Concerns Over the Lack of Leadership and Progress

The High Ambition Coalition (HAC), which includes countries like Canada, France, and the Netherlands, voiced strong concerns over the slow pace of progress and the leadership vacuum. In a statement, the coalition emphasised the need for developed countries to “continue to take the lead and live up to existing finance commitments.” This echoes the frustrations of many who feel that the negotiations are stalling due to a lack of political will to drive significant agreements.

Meanwhile, Brazil made a notable announcement on its climate ambitions, pledging to reduce emissions by 59% to 67% by 2035, with a focus on adaptation measures. While this is a significant commitment, many were quick to point out that much more will be needed from developed countries, both in terms of financing and technological support, to make these goals achievable.


The Urgency of a Concrete Financial Package

In parallel to the financial negotiations, Prof. Purnamita Dasgupta, Chair of Environmental Economics and Head of the Environmental & Resource Economics Unit at the Institute of Economic Growth, weighed in on the NCQG draft. She emphasised the need for strategic and urgent climate action at an unprecedented scale, saying, “The end game is a collective goal (hopefully) of climate action at a scale hitherto unforeseen. This is the strategic, urgent and real-time deliverable that NCQG has to be held accountable to.”

For Prof. Dasgupta, the stakes are high: “The imperative is to set out a package which addresses not just the quantum of finance, but meaningfully bundles mechanisms of disbursement, transparency frameworks, maps milestones, respects equity principles, and benchmarks allocations for mitigation, adaptation and loss and damage. After all, that’s the ask, isn’t it?”

She pointed out that climate action cannot exist in a vacuum and must be framed within a broader context of trust and cooperation. “To enhance international trust and cooperation, negotiators need to signal to both member states and the private sector that these measures will not fall short like the last $100 billion pledge did.”

Prof. Dasgupta’s analysis reflects the growing concern that the failure to deliver on promises could undermine global confidence in the climate finance framework. Evidence, she noted, shows that the nature and type of finance are critical to achieving the required outcomes. She welcomed the multiple references to grants and concessional finance in the draft but raised concerns over the details: “Will the proposals have a common, firm and basic anchoring in the agreed Financial Mechanism that has been talked about in Article 9? Where is public finance in this discussion, and what would be its quantum in the pool?”

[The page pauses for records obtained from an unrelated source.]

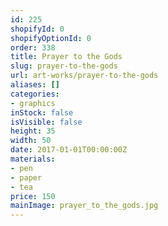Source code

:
 ```yaml
---
id: 225
shopifyId: 0
shopifyOptionId: 0
order: 338
title: Prayer to the Gods
slug: prayer-to-the-gods
url: art-works/prayer-to-the-gods
aliases: []
categories:
- graphics
inStock: false
isVisible: false
height: 35
width: 50
date: 2017-01-01T00:00:00Z
materials:
- pen
- paper
- tea
price: 150
mainImage: prayer_to_the_gods.jpg
---
```

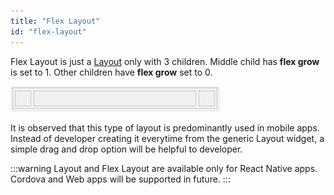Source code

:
```yaml
---
title: "Flex Layout"
id: "flex-layout"
---
```


Flex Layout is just a [Layout](./layout) only with 3 children. Middle child has **flex grow** is set to 1. Other children have **flex grow** set to 0. 

![](../../../assets/widgets/container/layout/flex-layout.png)

It is observed that this type of layout is predominantly used in mobile apps. Instead of developer creating it everytime from the generic Layout widget, a simple drag and drop option will be helpful to developer.

:::warning
Layout and Flex Layout are available only for React Native apps. Cordova and Web apps will be supported in future.
:::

The complexity of the discussion also extends to the issue of arrears—a separate track for past obligations, which is distinct from future financial flows. As Prof. Dasgupta put it, “There is need for sharp clarity” on this matter, signaling that ambiguity could lead to further delays and confusion in meeting the global climate goals.

Looking Ahead: The Road to Agreement

As COP29 continues, the tension between the urgency of addressing climate change and the political inertia of some nations is becoming more evident. Developing countries continue to push for more equitable financing solutions, while developed countries are being called upon to step up and honor their commitments. The challenge now lies in overcoming entrenched positions, finding common ground, and building a financial mechanism that ensures climate finance flows in a way that is both concessional and credible.

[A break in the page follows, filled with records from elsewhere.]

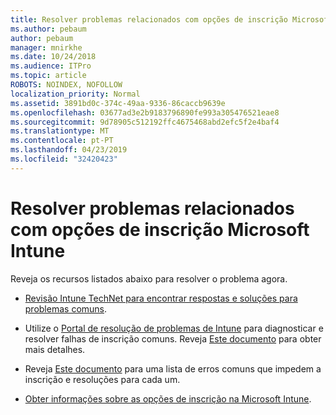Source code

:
 ```yaml
---
title: Resolver problemas relacionados com opções de inscrição Microsoft Intune
ms.author: pebaum
author: pebaum
manager: mnirkhe
ms.date: 10/24/2018
ms.audience: ITPro
ms.topic: article
ROBOTS: NOINDEX, NOFOLLOW
localization_priority: Normal
ms.assetid: 3891bd0c-374c-49aa-9336-86caccb9639e
ms.openlocfilehash: 03677ad3e2b9183796890fe993a305476521eae8
ms.sourcegitcommit: 9d78905c512192ffc4675468abd2efc5f2e4baf4
ms.translationtype: MT
ms.contentlocale: pt-PT
ms.lasthandoff: 04/23/2019
ms.locfileid: "32420423"
---
```

# <a name="troubleshoot-issues-with-enrollment-options-microsoft-intune"></a>Resolver problemas relacionados com opções de inscrição Microsoft Intune

Reveja os recursos listados abaixo para resolver o problema agora. 
  
- [Revisão Intune TechNet para encontrar respostas e soluções para problemas comuns](https://social.technet.microsoft.com/Forums/home?category=microsoftintune&amp;filter=alltypes&amp;sort=lastpostdesc).
    
- Utilize o [Portal de resolução de problemas de Intune](https://aka.ms/intunetroubleshooting) para diagnosticar e resolver falhas de inscrição comuns. Reveja [Este documento](https://docs.microsoft.com/intune/help-desk-operators) para obter mais detalhes. 
    
- Reveja [Este documento](https://docs.microsoft.com/intune-classic/Troubleshoot/troubleshoot-device-enrollment-in-intune) para uma lista de erros comuns que impedem a inscrição e resoluções para cada um. 
    
- [Obter informações sobre as opções de inscrição na Microsoft Intune](https://docs.microsoft.com/intune/enrollment-options).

The announcement from Brazil is a hopeful step forward, but as Ghosh and Dasgupta have pointed out, the real test lies in the details. How will the financial targets be structured? Will the mechanisms for distribution be transparent and fair? And crucially, can the international community find the leadership and diplomatic will to break the current stalemate?

As the negotiations continue into the next days, the call for action has never been more urgent. The world is watching, and the stakes are higher than ever.